Alternative
Santé - L'Impatient,
le mensuel de votre santé au quotidien. Se soigner autrement grâce
aux ressources des médecines alternatives et naturelles.
Choisies
par les patients pour leurs résultats, les médecines
alternatives sont victimes d'ostracisme en France. Le vote d'une
loi reconnaissant un statut aux ostéopathes et chiropracteurs
ouvre une première porte vers le pluralisme thérapeutique.
Plébiscitées
depuis plusieurs décennies par les patients, les médecines
dites douces ou alternatives, mais aussi non conventionnelles
(c'est le terme officiel) tardent à être reconnues
en France. Dans la patrie des Droits de l'Homme, le monopole médical
est de règle et les professionnels non médecins
qui se risquent au pluralisme thérapeutique sont menacés
de poursuite pour exercice
illégal de la médecine. Des médecins ont
été poursuivis par l'Ordre des médecins pour
utilisation de ce qu'il appelle des " thérapeutiques
non éprouvées" (voir par exemple nos articles
sur les Drs Dumas (ALTERNATIVE SANTÉ - L'Impatient
n° 272 et n°
280), Colin et Rocher (ALTERNATIVE SANTÉ
- L'Impatient n° 283
et n° 286).
Pourtant,
différents sondages le montrent, au moins un Français
sur deux a eu l'occasion de faire appel aux médecines douces
(+ de 75 % selon un rapport de l'OMS, en mai 2002). Ils y trouvent
une approche globale de la santé qui ne sépare pas
la dimension physique et la composante psychologique ou spirituelle.
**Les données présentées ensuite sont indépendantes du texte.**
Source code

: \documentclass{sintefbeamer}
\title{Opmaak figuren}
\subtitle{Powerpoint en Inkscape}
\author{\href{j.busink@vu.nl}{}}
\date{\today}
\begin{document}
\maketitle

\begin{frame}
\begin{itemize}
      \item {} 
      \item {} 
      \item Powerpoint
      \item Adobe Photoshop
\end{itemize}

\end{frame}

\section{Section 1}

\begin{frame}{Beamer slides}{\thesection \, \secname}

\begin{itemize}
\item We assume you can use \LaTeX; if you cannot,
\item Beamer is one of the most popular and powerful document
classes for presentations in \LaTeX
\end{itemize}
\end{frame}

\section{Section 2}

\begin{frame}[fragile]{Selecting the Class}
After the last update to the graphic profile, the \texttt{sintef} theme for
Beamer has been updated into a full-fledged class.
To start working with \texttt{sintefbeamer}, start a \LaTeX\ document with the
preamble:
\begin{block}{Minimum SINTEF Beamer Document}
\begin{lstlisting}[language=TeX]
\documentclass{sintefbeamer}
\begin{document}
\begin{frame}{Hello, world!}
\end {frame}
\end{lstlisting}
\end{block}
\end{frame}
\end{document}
Le praticien alternatif considère le patient dans son environnement
naturel, familial et social. Il prend le temps de l'écouter.
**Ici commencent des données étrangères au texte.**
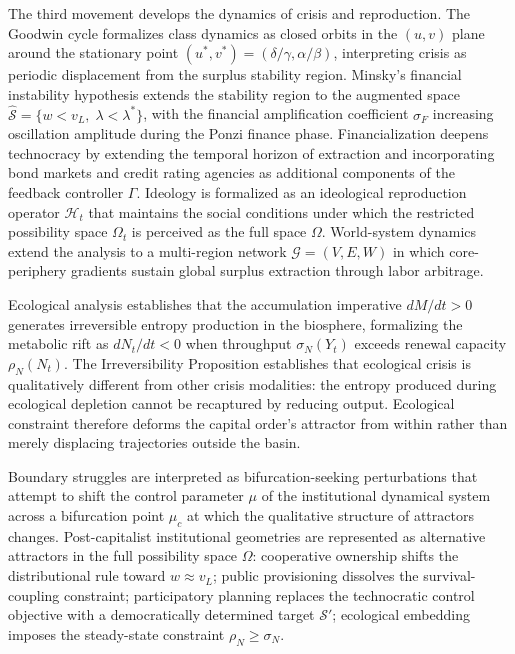 \documentclass[12pt,a4paper]{article}
\theoremstyle{definition}
\theoremstyle{remark}
\begin{document}
The third movement develops the dynamics of crisis and reproduction. The Goodwin cycle formalizes class dynamics as closed orbits in the $(u, v)$ plane around the stationary point $(u^*, v^*) = (\delta/\gamma, \alpha/\beta)$, interpreting crisis as periodic displacement from the surplus stability region. Minsky's financial instability hypothesis extends the stability region to the augmented space $\hat{\mathcal{S}} = \{w < v_L,\; \lambda < \lambda^*\}$, with the financial amplification coefficient $\sigma_F$ increasing oscillation amplitude during the Ponzi finance phase. Financialization deepens technocracy by extending the temporal horizon of extraction and incorporating bond markets and credit rating agencies as additional components of the feedback controller $\Gamma$. Ideology is formalized as an ideological reproduction operator $\mathcal{H}_t$ that maintains the social conditions under which the restricted possibility space $\Omega_t$ is perceived as the full space $\Omega$. World-system dynamics extend the analysis to a multi-region network $\mathcal{G} = (V, E, W)$ in which core-periphery gradients sustain global surplus extraction through labor arbitrage.

Ecological analysis establishes that the accumulation imperative $dM/dt > 0$ generates irreversible entropy production in the biosphere, formalizing the metabolic rift as $dN_t/dt < 0$ when throughput $\sigma_N(Y_t)$ exceeds renewal capacity $\rho_N(N_t)$. The Irreversibility Proposition establishes that ecological crisis is qualitatively different from other crisis modalities: the entropy produced during ecological depletion cannot be recaptured by reducing output. Ecological constraint therefore deforms the capital order's attractor from within rather than merely displacing trajectories outside the basin.

Boundary struggles are interpreted as bifurcation-seeking perturbations that attempt to shift the control parameter $\mu$ of the institutional dynamical system across a bifurcation point $\mu_c$ at which the qualitative structure of attractors changes. Post-capitalist institutional geometries are represented as alternative attractors in the full possibility space $\Omega$: cooperative ownership shifts the distributional rule toward $w \approx v_L$; public provisioning dissolves the survival-coupling constraint; participatory planning replaces the technocratic control objective with a democratically determined target $\mathcal{S}'$; ecological embedding imposes the steady-state constraint $\rho_N \geq \sigma_N$.
\end{document}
La consultation ne sépare pas la prévention du traitement.
Les résultats d'une telle approche: des thérapeutiques
plus douces et plus efficaces, qui réussissent soit seules,
soit en complément de l'approche classique, y compris dans
des maladies graves comme les patients l'expliquent eux-mêmes.
L'ostracisme
dont sont victimes les médecines alternatives en France
pénalise doublement le patient. D'un côté,
il leur rend plus difficile l'accès à ce type de
soins. De l'autre, pourtant loin d'endiguer le développement
de ces médecines, il laisse la porte ouverte aux dérives
commerciales et parfois sectaires : avec des escrocs, des illuminés
et des praticiens insuffisamment formés.
Homéopathie
remboursée mais toujours attaquée
Quelques
tentatives isolées ont eu lieu dans les années 1950
et 1960 pour obtenir une véritable reconnaissance de l'homéopathie,
de l'acupuncture ou de la chiropractie. Mais les autorités
médicales, les syndicats médicaux, de nombreux chercheurs,
l'Ordre des médecins et l'Académie de médecine
se sont longtemps opposés à toute évolution.
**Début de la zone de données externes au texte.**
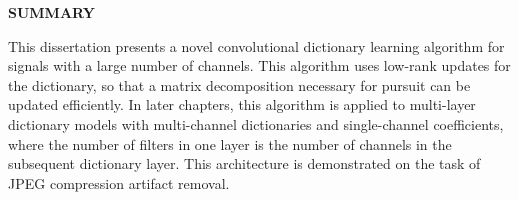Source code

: \clearpage
\begin{centering}
\textbf{SUMMARY}\\
\vspace{\baselineskip}
\end{centering}

This dissertation presents a novel convolutional dictionary learning algorithm for signals with a large number of channels. This algorithm uses low-rank updates for the dictionary, so that a matrix decomposition necessary for pursuit can be updated efficiently. In later chapters, this algorithm is applied to multi-layer dictionary models with multi-channel dictionaries and single-channel coefficients, where the number of filters in one layer is the number of channels in the subsequent dictionary layer. This architecture is demonstrated on the task of JPEG compression artifact removal.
Les médicaments homéopathiques sont remboursés
par la Sécurité sociale depuis près de cinquante
ans. Mais l'homéopathie reste mal-aimée. Elle est
périodiquement victime d'attaques qui ont empêché
jusqu'ici la création d'un diplôme universitaire
au niveau national. L'acupuncture, puis l'ostéopathie sont
tolérées pour autant qu'elles ne soient pratiquées
que par des médecins et cela bien qu'il n'existe pour les
médecins que des formations partielles et non officielles
dans ces disciplines.
En 1981, une première ouverture semble se dessiner en haut
lieu. Jack Ralite, alors ministre de la Santé, commande
au Dr Niboyet un " rapport sur certaines techniques de soins
ne faisant pas l'objet d'un enseignement au niveau national ".
Publié en 1984, le rapport préconise la reconnaissance
officielle de l'homéopathie, de l'acupuncture, de la phytothérapie
et de la médecine manuelle, mais au seul profit des médecins.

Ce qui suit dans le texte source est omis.